Clan Coutts Society

Clan Coutts Society

Harriet Mellon

Harriot Coutts

Portrait of Harriot Coutts by William Beechey, c.1815-8. © Coutts & Co, 2013.Portrait of Harriot Coutts by William Beechey, c.1815-8. © Coutts & Co, 2013.

Harriot Coutts (née Mellon; later Beauclerk) (c.1777-1837) was senior partner in Coutts & Co from 1822 until her death.

Early life

Harriot Mellon, born c.1777, was the daughter of a wardrobe-keeper in a company of strolling players. She performed on stage from the age of ten, and was eventually talent-spotted by the playwright Richard Brinsley Sheridan. Impressed with her rosy-cheeked good looks and acting ability, Sheridan engaged her for a season at London’s Drury Lane Theatre. She made her debut there in January 1795.
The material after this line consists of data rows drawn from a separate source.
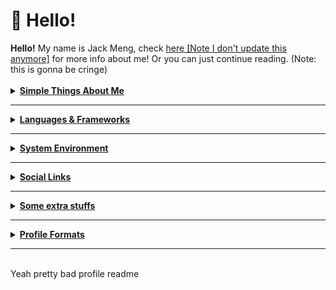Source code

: <h1> 🍵 Hello! </h1>
<a><strong>Hello!</strong> My name is Jack Meng, check <a href="https://exoad.github.io/exoad/mds/Main.html">here [Note I don't update this anymore]</a>
  for more info about me! Or you can just continue reading. (Note: this is gonna be cringe)</a>
<br><br>
<details>
  <summary><strong><u>Simple Things About Me</u></strong></summary>
<h2>Things I do / About me</h2>
<ul>
  <li><strong>Competitive programmer</strong> - currently doing USACO silver. Also do things like CodeForces, GCJ,
    AtCoder, etc..</li>
  <li><strong>Main Language: C</strong></li>
  <li><strong>Currently learning: C++, Lisp</strong></li>
  <li><strong>Currently in High School</strong></li>
  <li><strong>I love to build and compile from source</strong></li>
</ul>
</details>
<hr>
<details>
  <summary><strong><u>Languages & Frameworks</u></strong></summary>
<h2>Languages & Frameworks & Others</h2>
<p>
  <a href="https://www.javascript.com/"><img
      src="https://img.shields.io/badge/JavaScript-F7DF1E?style=for-the-badge&logo=javascript&logoColor=black" alt=""
      srcset=""></a>
  <a href="https://www.oracle.com/java/technologies/"><img
      src="https://img.shields.io/badge/Java-007396?style=for-the-badge&logo=java&logoColor=white"></a>
  <a href="https://en.wikipedia.org/wiki/C_(programming_language)"><img
      src="https://img.shields.io/badge/C-A8B9CC?style=for-the-badge&logo=c&logoColor=white"></a>
  <a href="https://www.cplusplus.com/"><img
      src="https://img.shields.io/badge/C++-00599C?style=for-the-badge&logo=cplusplus&logoColor=white"></a>
  <a href="https://nodejs.org/en/"><img
      src="https://img.shields.io/badge/NodeJS-339933?style=for-the-badge&logo=node.js&logoColor=white"></a>
  <a href="https://clojure.org/"><img
      src="https://img.shields.io/badge/Clojure-5881D8?style=for-the-badge&logo=clojure&logoColor=white"></a>
  <a href="https://html.spec.whatwg.org/"><img
      src="https://img.shields.io/badge/HTML5-E34F26?style=for-the-badge&logo=html5&logoColor=white"></a>
  <a href="https://gradle.org/"><img
      src="https://img.shields.io/badge/Gradle-02303A?style=for-the-badge&logo=gradle&logoColor=white"></a>
  <a href="https://elixir-lang.org/"><img
      src="https://img.shields.io/badge/Elixir-4B275F?style=for-the-badge&logo=elixir&logoColor=white"></a>
  <a href="https://maven.apache.org/"><img
      src="https://img.shields.io/badge/Apache%20Maven-C71A36?style=for-the-badge&logo=apache%20maven&logoColor=white"></a>
  <a href="https://www.rust-lang.org/"><img
      src="https://img.shields.io/badge/Rust-000000?style=for-the-badge&logo=rust&logoColor=white"></a>
  <a href="https://crystal-lang.org/"><img
      src="https://img.shields.io/badge/Crystal-000000?style=for-the-badge&logo=crystal&logoColor=white"></a>
</p>
  </details>
<hr>
<details>
  <summary><strong><u>System Environment</u></strong></summary>
<h2>My System Environment</h2>
<ul>
  <li><strong>OS: </strong>Manjaro, Arch</li>
  <li><strong>WM: </strong>i3, BSPWM, PLASMA</li>
  <li><strong>Terminal/Shell: </strong>Kitty, Alacritty</li>
  <li><strong>Code Environment: <br>
      <a href="https://code.visualstudio.com/"><img
          src="https://img.shields.io/badge/Visual_Studio_Code-0078D4?style=for-the-badge&logo=visual%20studio%20code&logoColor=white"></a>
      <a href="https://www.jetbrains.com/clion/"><img
          src="https://img.shields.io/badge/CLion-000000?style=for-the-badge&logo=clion&logoColor=white"></a>
      <a href="https://www.gnu.org/software/emacs/"><img
          src="https://img.shields.io/badge/GNU%20Emacs-7F5AB6?style=for-the-badge&logo=gnu%20emacs&logoColor=white"></a>
    </strong>
</ul>
</details>
<hr>
<details>
  <summary><strong><u>Social Links</u></strong></summary>
<h2>Socials</h2>
<p>
  <a href="https://discord.gg/PbJQRT9zQ8"><img
      src="https://img.shields.io/badge/Discord%20Server-5865F2?style=for-the-badge&logo=discord&logoColor=white"></a>
  <a href="http://exoad.github.io/exoad"><img src="https://img.shields.io/badge/Website-00B265?style=for-the-badge"></a>
  <a href="https://www.reddit.com/user/Chunkyfungus123"><img
      src="https://img.shields.io/badge/u/Chunkyfungus123-FF4500?style=for-the-badge&logo=reddit&logoColor=white"></a>
</p>
</details>
<hr>
<details>
  <summary><strong><u>Some extra stuffs</u></strong></summary>
<h2>Stats</h2>
<p>
  <img src="https://github-readme-stats.vercel.app/api?username=exoad&show_icons=true&theme=calm">
  <img src="https://github-readme-stats.vercel.app/api/top-langs/?username=exoad&layout=compact&theme=calm">
</p>
  </details>
<hr>
<details>
  <summary><strong><u>Profile Formats</u></strong></summary>
  <h2>View my profile in other languages!</h2>
  <a href="https://github.com/exoad/exoad/blob/main/README.md">English</a>
  <br>
  <a href="https://github.com/exoad/exoad/blob/main/README_JP.md">Japanese</a>
  <br>
  <a href="https://github.com/exoad/exoad/blob/main/README_CH.md">Chinese</a>
  <hr>
  <h2>View my profile in other formats!</h2>
  <p>Note: not all languages are supported for different file types. <strong>ALL FILE FORMATS ARE INCOMPLETE AND NEEDS FURTHER REVISIONS</strong></p>
  <a href="https://github.com/exoad/exoad/blob/main/README.md">MARKDOWN (html form)<code>.md</code></a>
  <br>
  <a href="https://github.com/exoad/exoad/blob/main/README.odt">OPENDOCUMENT <code>.odt</code></a>
  <br>
  <a href="https://github.com/exoad/exoad/blob/main/README.rtf">RICH TEXT FORMAT <code>.rtf</code></a>
  <br>
</details>
<hr>
<br>
<footer>Yeah pretty bad profile readme</footer>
Harriot’s theatrical career was successful; she played mainly comic parts, and was known for her good nature and her ability to act as understudy to top actresses such as Dorothea Jordan and Sarah Siddons. Her best-remembered role was as Volante in John Tobin’s The Honeymoon, performed in 1805.

Marriage

Harriot’s acting career came to an end in 1815, when she married the banker Thomas Coutts. The marriage was conducted in secret, partly to avoid the wrath of Thomas’s three daughters by his first wife. When Thomas did eventually share the news with them, they were highly displeased. Thomas spent the subsequent years protecting Harriot from his daughters’ hostility.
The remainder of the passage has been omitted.